If it weren’t for the fact that she was likely in a car, I could probably tell him to follow her scent, and he’d lead me right to her.

“We’ve been working up profiles on your men.”

“Have you?” I asked. “‘Cause I thought Hope had already done that. Days ago,” I said, gaze moving from man to man, happy to watch them squirm a little.

“We wanted more in-depth profiles,” Mike said.

“Yeah? Let me see ‘em,” I demanded as I rummaged through Hope’s desk, finding a notebook I’d seen in her car that night I’d caught her watching me and my guys go to the bar.

Flipping through, I found the pages with information on my men as Mike and his guys scrambled, only producing a combined ten pages.

Hope had almost twice that.

Still, I flipped through it all, wanting to see what they all saw when they looked at my crew. You could learn a lot about your own organization by paying someone else to look at it, to analyze it.

They all came to the same conclusion that I’d been operating on for years.

That it was damn near an airtight ship.

Nothing should have been able to leak.

But, that being said, I knew better than anyone that betrayal could come from the inside.

I always thought I had some immunity from that, being that I was a fair boss, that I didn’t put my men through fucking hell while tossing them pesos.
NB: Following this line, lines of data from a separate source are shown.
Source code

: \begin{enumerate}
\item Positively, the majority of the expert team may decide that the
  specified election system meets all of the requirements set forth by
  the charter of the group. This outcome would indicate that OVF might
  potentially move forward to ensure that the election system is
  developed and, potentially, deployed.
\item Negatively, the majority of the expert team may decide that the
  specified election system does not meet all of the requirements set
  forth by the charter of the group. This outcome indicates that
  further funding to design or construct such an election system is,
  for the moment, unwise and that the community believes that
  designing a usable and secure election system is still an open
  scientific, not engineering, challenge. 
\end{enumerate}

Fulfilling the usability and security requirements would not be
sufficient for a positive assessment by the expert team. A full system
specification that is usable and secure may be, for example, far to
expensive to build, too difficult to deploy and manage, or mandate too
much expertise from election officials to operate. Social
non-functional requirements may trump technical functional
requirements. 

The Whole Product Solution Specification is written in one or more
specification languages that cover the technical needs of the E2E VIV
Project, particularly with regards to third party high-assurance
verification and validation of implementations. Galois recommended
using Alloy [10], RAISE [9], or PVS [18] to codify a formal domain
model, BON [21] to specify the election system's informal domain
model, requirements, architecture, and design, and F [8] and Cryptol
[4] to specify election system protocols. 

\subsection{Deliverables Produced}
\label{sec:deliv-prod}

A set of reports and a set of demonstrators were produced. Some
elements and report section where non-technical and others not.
Threatening their families. Forcing their sisters and nieces and even wives to fuck me because I felt entitled to everything.

I’d overthrown my bosses because they were corrupt and vicious to those who’d they’d forced to pledge allegiance to their cartel.
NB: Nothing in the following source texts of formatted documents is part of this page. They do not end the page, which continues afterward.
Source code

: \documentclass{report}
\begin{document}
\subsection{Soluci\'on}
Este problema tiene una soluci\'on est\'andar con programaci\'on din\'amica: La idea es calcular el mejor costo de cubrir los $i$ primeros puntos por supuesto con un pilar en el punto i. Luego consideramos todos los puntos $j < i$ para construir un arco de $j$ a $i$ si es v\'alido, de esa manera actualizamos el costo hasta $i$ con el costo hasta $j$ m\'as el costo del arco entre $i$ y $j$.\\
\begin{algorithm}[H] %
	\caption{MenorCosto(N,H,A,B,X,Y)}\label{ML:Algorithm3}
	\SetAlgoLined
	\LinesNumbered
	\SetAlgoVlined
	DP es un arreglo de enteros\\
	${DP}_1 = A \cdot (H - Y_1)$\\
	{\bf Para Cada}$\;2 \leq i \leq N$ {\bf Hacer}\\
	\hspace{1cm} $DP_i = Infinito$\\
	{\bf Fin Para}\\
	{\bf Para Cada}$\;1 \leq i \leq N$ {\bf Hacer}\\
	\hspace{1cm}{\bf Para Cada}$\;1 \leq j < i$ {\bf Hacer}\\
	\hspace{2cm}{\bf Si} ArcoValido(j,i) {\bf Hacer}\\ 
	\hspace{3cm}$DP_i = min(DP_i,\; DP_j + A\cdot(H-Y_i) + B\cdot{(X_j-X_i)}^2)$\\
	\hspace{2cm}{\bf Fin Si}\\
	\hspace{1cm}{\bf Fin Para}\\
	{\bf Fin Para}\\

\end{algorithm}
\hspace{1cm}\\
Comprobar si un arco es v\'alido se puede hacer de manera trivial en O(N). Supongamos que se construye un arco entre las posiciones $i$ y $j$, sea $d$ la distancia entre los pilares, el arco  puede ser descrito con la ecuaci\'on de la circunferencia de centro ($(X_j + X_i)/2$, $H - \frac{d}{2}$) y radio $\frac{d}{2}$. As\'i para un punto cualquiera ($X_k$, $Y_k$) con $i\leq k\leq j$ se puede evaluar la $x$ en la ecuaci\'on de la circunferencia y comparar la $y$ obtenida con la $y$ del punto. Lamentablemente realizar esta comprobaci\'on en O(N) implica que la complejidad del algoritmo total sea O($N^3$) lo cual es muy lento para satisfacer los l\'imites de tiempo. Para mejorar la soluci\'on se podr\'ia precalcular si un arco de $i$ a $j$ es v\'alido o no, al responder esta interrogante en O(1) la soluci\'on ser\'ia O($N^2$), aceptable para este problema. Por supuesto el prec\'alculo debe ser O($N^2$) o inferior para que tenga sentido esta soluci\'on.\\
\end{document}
But I knew as well as anyone that it wasn’t always about morals.

Usually, it was about something a fuckuva lot more basic.

Money.

It was fucking always about money.

Greed was a powerful motivator. I knew that personally, coming from nothing. Having to steal and fight for everything. Listening to my mother cry when she thought I was sleeping, but I was awake with a rumbling, empty stomach.

I also understood really well how that once you started getting a little money, you were even hungrier for more.

It wouldn’t matter if my organization had all profits split evenly. Someone would always be greedy for more.

It was naive to think otherwise.

And maybe I’d gotten too comfortable with the family feeling of my organization.

Yeah, kindness was powerful in ensuring loyalty.

But so was some unpredictability and fear.

I used to be more of a hardass.

In those early days, men knew they had to watch their backs, that I was always breathing down ‘em.

I would even pull men in for questioning completely randomly.

It looked like I would need to bring back those crackdowns once I found this one snake and dealt with him.

“Do you have anything to add?” Mike asked when I sat there silently, flipping through their pages and Hope’s ones.

“Yeah, you got this one’s name wrong,” I said, pushing a paper back toward him, then tapped my knuckles on Hope’s notebook. “She got it right,” I added.

“She has access to you for questions,” one of the other ones, the redhead, said.

“She had these notes before she came to work at my place,” I said, getting out of the chair. “Nice try, though,” I said, making my way toward the door. “You all need to step your shit up,” I told them, mostly because I was in a sour mood, and it was fun to watch them share worried looks, wondering if I meant I was going to fire them, or start hacking off limbs.